Macro trend: Militarization following industrialization. As economic power tilts toward Asia, political and military power will shift as well. In China, where defense spending has trended upward in recent years, both in dollar terms and as a proportion of GDP, military outlays reached some $160 billion in 2010—a 6.7 percent increase over the previous year, according to the latest available data. The stepped up spending is prompting China’s neighbors to respond with bigger defense budgets, increasing the risk of conflict over shipping lanes in the Indian Ocean and the South China Sea. The military buildups will present near-term opportunities for arms sales for US and European producers until the purchasing countries can ramp up domestic armaments production. Meanwhile, both nations and businesses are increasing spending on countermeasures to meet the ongoing risk of terrorism by non-state actors, insurgent threats in war zones, and the new challenges of cyber and electronic warfare. Estimated contribution to global GDP by 2020: $1 trillion.

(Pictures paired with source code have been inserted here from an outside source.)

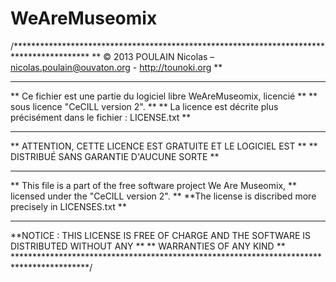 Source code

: WeAreMuseomix
=============
/*****************************************************************************************
** © 2013 POULAIN Nicolas – nicolas.poulain@ouvaton.org - http://tounoki.org **
** **
** Ce fichier est une partie du logiciel libre WeAreMuseomix, licencié **
** sous licence "CeCILL version 2". **
** La licence est décrite plus précisément dans le fichier : LICENSE.txt **
** **
** ATTENTION, CETTE LICENCE EST GRATUITE ET LE LOGICIEL EST **
** DISTRIBUÉ SANS GARANTIE D'AUCUNE SORTE **
** ** ** ** **
** This file is a part of the free software project We Are Museomix,
** licensed under the "CeCILL version 2". **
**The license is discribed more precisely in LICENSES.txt **
** **
**NOTICE : THIS LICENSE IS FREE OF CHARGE AND THE SOFTWARE IS DISTRIBUTED WITHOUT ANY **
** WARRANTIES OF ANY KIND **
*****************************************************************************************/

Macro trend: Growing output of primary inputs. Growing demand among more nations for oil and natural gas, grains and proteins, fresh water and extracted ores, such as copper, aluminum and rare earth metals, will create price volatility and transient shortages of a few of these commodities over the coming decade. Volatility and commodity price inflation will intensify as these key inputs are increasingly linked by new uses and as demand rises. For example, corn is now a major source of ethanol for transportation as well as a food crop. More water is diverted for use in the extraction of ores and fuel. Ores are finding their way into the manufacture of wind turbines to generate clean energy. And more fuel will be consumed in the desalination of new potable water sources. Investment in conservation measures, alternative supplies and technologies will increase in some areas, though new fossil fuel sources will reduce economic incentives to invest in alternative energy. Estimated contribution to global GDP by 2020: $3 trillion.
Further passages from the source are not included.